Selon le quotidien Haaretz, le gouvernement israélien est sur le point d’annuler la réglementation qui avait été adoptée en 2013 dans le but de faire face à un nombre alarmant de violences commises, au sein de leurs propres familles, par des gardes “de sécurité” en se servant de leur arme de service. Il ne leur serait à l’avenir plus interdit de garder leur arme à la fin de leur service, et ils pourraient donc la ramener à leur domicile. Une modification qui inquiète les organisations féminines israéliennes, écrit Haaretz.

Le ministre israélien de la “Sécurité publique” entend supprimer les réformes qui avaient été introduites il y a deux ans, qui imposaient aux gardes privés “de sécurité” de laisser leur arme sur leur lieu de travail.

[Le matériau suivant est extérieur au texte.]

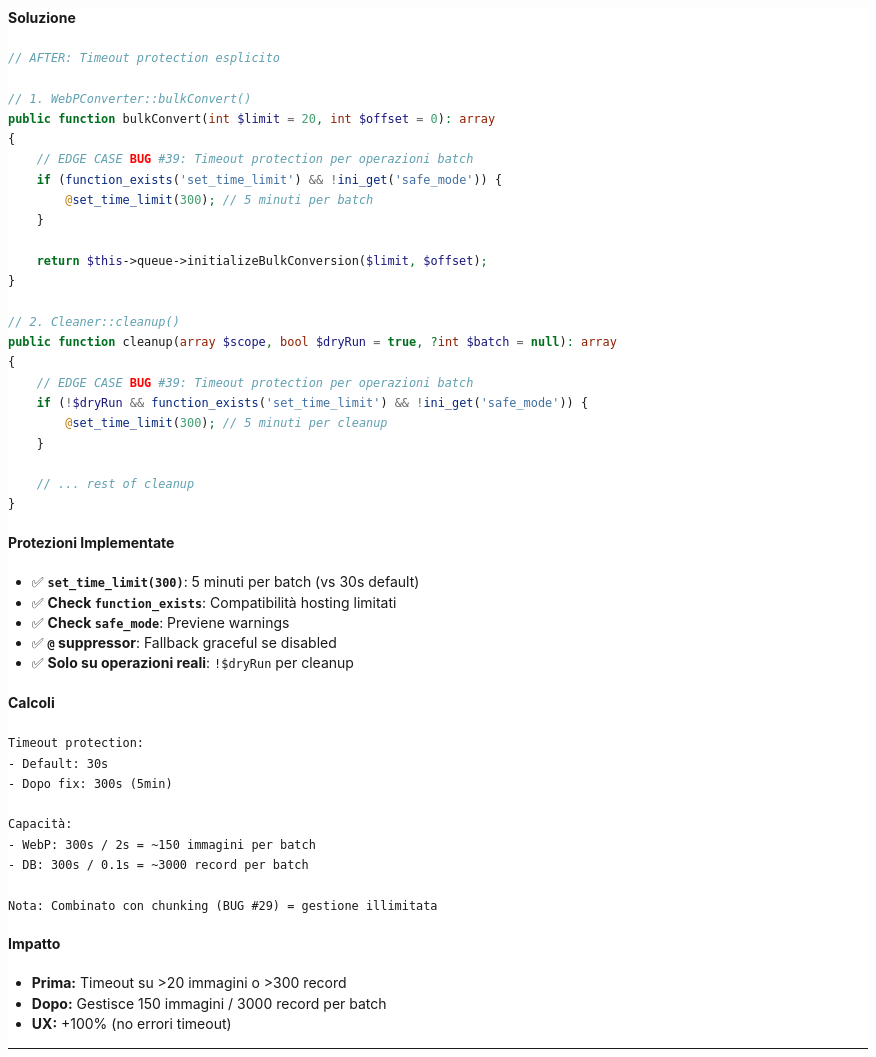#### Soluzione
```php
// AFTER: Timeout protection esplicito

// 1. WebPConverter::bulkConvert()
public function bulkConvert(int $limit = 20, int $offset = 0): array
{
    // EDGE CASE BUG #39: Timeout protection per operazioni batch
    if (function_exists('set_time_limit') && !ini_get('safe_mode')) {
        @set_time_limit(300); // 5 minuti per batch
    }
    
    return $this->queue->initializeBulkConversion($limit, $offset);
}

// 2. Cleaner::cleanup()
public function cleanup(array $scope, bool $dryRun = true, ?int $batch = null): array
{
    // EDGE CASE BUG #39: Timeout protection per operazioni batch
    if (!$dryRun && function_exists('set_time_limit') && !ini_get('safe_mode')) {
        @set_time_limit(300); // 5 minuti per cleanup
    }
    
    // ... rest of cleanup
}
```

#### Protezioni Implementate
- ✅ **`set_time_limit(300)`**: 5 minuti per batch (vs 30s default)
- ✅ **Check `function_exists`**: Compatibilità hosting limitati
- ✅ **Check `safe_mode`**: Previene warnings
- ✅ **`@` suppressor**: Fallback graceful se disabled
- ✅ **Solo su operazioni reali**: `!$dryRun` per cleanup

#### Calcoli
```
Timeout protection:
- Default: 30s
- Dopo fix: 300s (5min)

Capacità:
- WebP: 300s / 2s = ~150 immagini per batch
- DB: 300s / 0.1s = ~3000 record per batch

Nota: Combinato con chunking (BUG #29) = gestione illimitata
```

#### Impatto
- **Prima:** Timeout su >20 immagini o >300 record
- **Dopo:** Gestisce 150 immagini / 3000 record per batch
- **UX:** +100% (no errori timeout)

---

Ces règles avaient été adoptées à la suite d’une série de meurtres commis sur la personne de plusieurs femmes par leur mari ou compagnon travaillant en qualité de garde “de sécurité”, au moyen d’une arme à usage théoriquement uniquement professionnel.

La réglementation antérieure prévoyait que les armes des gardes “de sécurité” devaient rester sur le lieu de travail, et imposait aussi aux firmes qui emploient ces gardes “de sécurité” d’installer des coffre-forts adaptés dans lesquels les armes en question sont conservées. L’idée était de limiter le nombre d’armes se trouvant sans nécessité en circulation dans la population. Le ministère estime que les gardes “de sécurité” en Israël utilisent 38.000 armes à feu.

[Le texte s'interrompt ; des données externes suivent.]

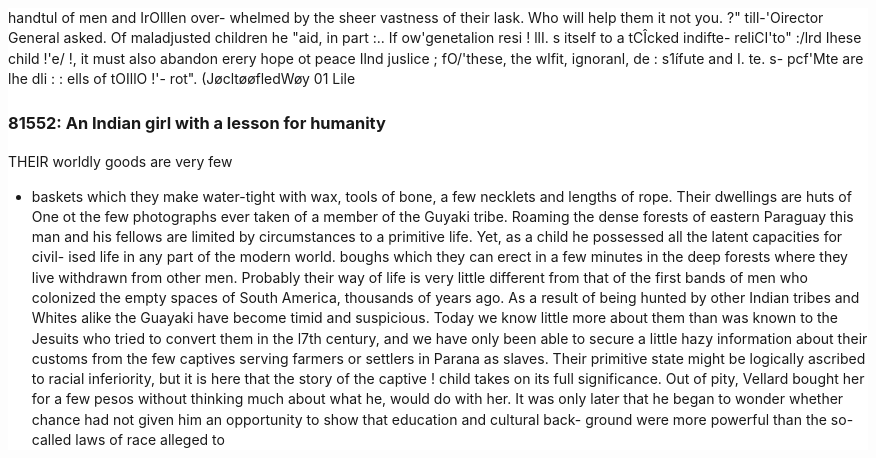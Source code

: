 handtul of men and IrOlllen over-
whelmed by the sheer vastness
of their lask. Who will help
them it not you. ?" till-'Oirector
General asked.
Of maladjusted children he
"aid, in part :.. If ow'genetalion
resi ! llI. s itself to a tCÎcked indifte-
reliCI'to" :/lrd Ihese child !'e/ !, it
must also abandon erery hope ot
peace Ilnd juslice ; fO/'these, the
wlfit, ignoranl, de : s1ífute and I. te. s-
pcf'Mte are lhe dli : : ells of tOIllO !'-
rot".
(JøcltøøfledWøy 01 Lile

### 81552: An Indian girl with a lesson for humanity

THEIR worldly goods are very few
- baskets which they make
water-tight with wax, tools of
bone, a few necklets and lengths of
rope. Their dwellings are huts of
One ot the few photographs ever taken of a
member of the Guyaki tribe. Roaming the
dense forests of eastern Paraguay this man
and his fellows are limited by circumstances
to a primitive life. Yet, as a child he
possessed all the latent capacities for civil-
ised life in any part of the modern world.
boughs which they can erect in a few
minutes in the deep forests where
they live withdrawn from other
men. Probably their way of life is
very little different from that of the
first bands of men who colonized the
empty spaces of South America,
thousands of years ago.
As a result of being hunted by
other Indian tribes and Whites alike
the Guayaki have become timid and
suspicious. Today we know little
more about them than was known
to the Jesuits who tried to convert
them in the l7th century, and we
have only been able to secure a little
hazy information about their customs
from the few captives serving
farmers or settlers in Parana as
slaves.
Their primitive state might be
logically ascribed to racial inferiority,
but it is here that the story of the
captive ! child takes on its full
significance.
Out of pity, Vellard bought her for
a few pesos without thinking much
about what he, would do with her.
It was only later that he began to
wonder whether chance had not
given him an opportunity to show
that education and cultural back-
ground were more powerful than
the so-called laws of race alleged to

Cette réglementation n’a cependant pas été appliquée de manière très rigoureuse, et une coalition de groupes de défense des droits des femmes et des droits humains en général, qui s’est baptisée “Tables de cuisine sans révolver” a réuni des données concernant un certain nombre de femmes qui ont été abattues par leur partenaire exerçant le métier de  garde “de sécurité”, ce qui avait suscité une certaine émotion dans l’opinion israélienne. D’où un renforcement de la réglementation en septembre 2013.

Pourtant, en novembre 2014, à la lumière de «la détérioration de la situation sécuritaire en Israël», des instructions avaient été données pour que les gardes “de sécurité” puissent à nouveau se promener avec leur arme quand ils ne sont pas de service. Des instructions «temporaires» qui ont depuis lors été renouvelées répétitivement, et qui viennent à expiration en principe à la fin de ce mois.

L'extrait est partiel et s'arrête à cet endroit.